# YOUR GOAL:
Report each line of the entries that includes "nemesis" by copying it.

# ENTRIES SUPPLIED:
%%
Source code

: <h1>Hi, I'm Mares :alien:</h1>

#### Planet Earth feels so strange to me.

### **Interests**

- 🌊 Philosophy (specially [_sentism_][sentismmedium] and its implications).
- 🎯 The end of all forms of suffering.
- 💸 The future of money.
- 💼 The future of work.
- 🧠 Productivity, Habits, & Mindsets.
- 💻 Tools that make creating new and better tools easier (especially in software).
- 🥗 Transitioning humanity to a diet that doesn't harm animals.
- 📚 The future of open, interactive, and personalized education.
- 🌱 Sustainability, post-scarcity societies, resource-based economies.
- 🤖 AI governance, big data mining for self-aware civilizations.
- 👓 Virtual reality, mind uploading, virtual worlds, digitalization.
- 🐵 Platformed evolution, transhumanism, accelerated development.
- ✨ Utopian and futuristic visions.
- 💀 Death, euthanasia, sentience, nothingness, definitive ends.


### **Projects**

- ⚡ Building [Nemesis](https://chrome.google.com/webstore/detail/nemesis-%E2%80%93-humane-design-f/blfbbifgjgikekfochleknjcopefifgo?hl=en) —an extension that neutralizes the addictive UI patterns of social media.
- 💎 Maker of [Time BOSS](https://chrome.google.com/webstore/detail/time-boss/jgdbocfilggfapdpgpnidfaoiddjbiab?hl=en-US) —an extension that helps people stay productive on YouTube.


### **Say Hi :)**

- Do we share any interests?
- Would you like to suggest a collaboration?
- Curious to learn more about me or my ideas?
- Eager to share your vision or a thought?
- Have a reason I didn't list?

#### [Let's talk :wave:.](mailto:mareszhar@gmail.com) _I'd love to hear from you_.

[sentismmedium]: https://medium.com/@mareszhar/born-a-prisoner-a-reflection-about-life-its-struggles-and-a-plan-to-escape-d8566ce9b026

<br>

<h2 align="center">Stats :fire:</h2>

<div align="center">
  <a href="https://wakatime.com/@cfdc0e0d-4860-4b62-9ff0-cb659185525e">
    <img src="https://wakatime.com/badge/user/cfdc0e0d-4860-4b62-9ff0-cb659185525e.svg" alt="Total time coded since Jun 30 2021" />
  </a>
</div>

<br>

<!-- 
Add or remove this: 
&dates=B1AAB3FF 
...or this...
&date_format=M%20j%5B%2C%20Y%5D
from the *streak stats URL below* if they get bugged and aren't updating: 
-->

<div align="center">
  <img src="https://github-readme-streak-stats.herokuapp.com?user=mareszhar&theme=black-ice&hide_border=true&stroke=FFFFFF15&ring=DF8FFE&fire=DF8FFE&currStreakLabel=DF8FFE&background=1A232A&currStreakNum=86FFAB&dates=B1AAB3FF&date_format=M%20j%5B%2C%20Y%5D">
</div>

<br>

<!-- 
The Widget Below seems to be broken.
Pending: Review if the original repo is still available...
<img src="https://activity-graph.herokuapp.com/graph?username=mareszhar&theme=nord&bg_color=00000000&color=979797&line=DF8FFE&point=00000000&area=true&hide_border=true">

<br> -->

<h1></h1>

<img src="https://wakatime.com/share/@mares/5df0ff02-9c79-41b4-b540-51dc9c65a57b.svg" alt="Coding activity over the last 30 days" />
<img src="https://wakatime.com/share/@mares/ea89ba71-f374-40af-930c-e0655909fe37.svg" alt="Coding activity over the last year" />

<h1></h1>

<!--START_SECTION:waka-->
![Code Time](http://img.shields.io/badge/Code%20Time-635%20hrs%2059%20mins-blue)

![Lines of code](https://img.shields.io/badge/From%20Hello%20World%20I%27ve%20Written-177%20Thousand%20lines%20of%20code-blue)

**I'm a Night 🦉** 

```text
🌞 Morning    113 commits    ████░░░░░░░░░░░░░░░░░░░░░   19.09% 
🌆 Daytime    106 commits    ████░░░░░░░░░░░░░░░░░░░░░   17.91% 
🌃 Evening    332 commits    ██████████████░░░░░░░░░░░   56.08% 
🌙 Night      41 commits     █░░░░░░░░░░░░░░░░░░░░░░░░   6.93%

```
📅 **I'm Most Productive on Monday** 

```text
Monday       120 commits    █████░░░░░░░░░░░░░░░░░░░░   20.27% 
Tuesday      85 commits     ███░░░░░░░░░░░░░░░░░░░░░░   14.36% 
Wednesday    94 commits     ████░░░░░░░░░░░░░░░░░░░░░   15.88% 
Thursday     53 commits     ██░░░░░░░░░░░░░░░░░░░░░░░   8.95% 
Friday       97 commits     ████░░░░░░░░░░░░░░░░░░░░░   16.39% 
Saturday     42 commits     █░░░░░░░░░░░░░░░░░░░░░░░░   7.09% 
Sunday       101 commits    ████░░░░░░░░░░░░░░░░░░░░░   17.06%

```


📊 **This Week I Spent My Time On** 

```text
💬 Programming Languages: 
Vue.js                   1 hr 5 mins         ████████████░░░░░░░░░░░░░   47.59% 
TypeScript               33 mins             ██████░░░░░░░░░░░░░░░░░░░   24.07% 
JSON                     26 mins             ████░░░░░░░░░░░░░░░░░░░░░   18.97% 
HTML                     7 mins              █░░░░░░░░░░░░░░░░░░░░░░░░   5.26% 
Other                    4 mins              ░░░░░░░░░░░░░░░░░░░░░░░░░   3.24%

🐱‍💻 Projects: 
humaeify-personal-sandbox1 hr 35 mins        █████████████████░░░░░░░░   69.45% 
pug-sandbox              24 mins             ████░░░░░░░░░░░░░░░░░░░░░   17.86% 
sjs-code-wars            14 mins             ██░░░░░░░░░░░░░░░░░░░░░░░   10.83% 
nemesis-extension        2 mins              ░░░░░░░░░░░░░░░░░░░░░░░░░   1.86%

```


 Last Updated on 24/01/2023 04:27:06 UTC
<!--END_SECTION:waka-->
%%
# SOLUTION FOR THIS EXERCISE:
- ⚡ Building [Nemesis](https://chrome.google.com/webstore/detail/nemesis-%E2%80%93-humane-design-f/blfbbifgjgikekfochleknjcopefifgo?hl=en) —an extension that neutralizes the addictive UI patterns of social media.
nemesis-extension        2 mins              ░░░░░░░░░░░░░░░░░░░░░░░░░   1.86%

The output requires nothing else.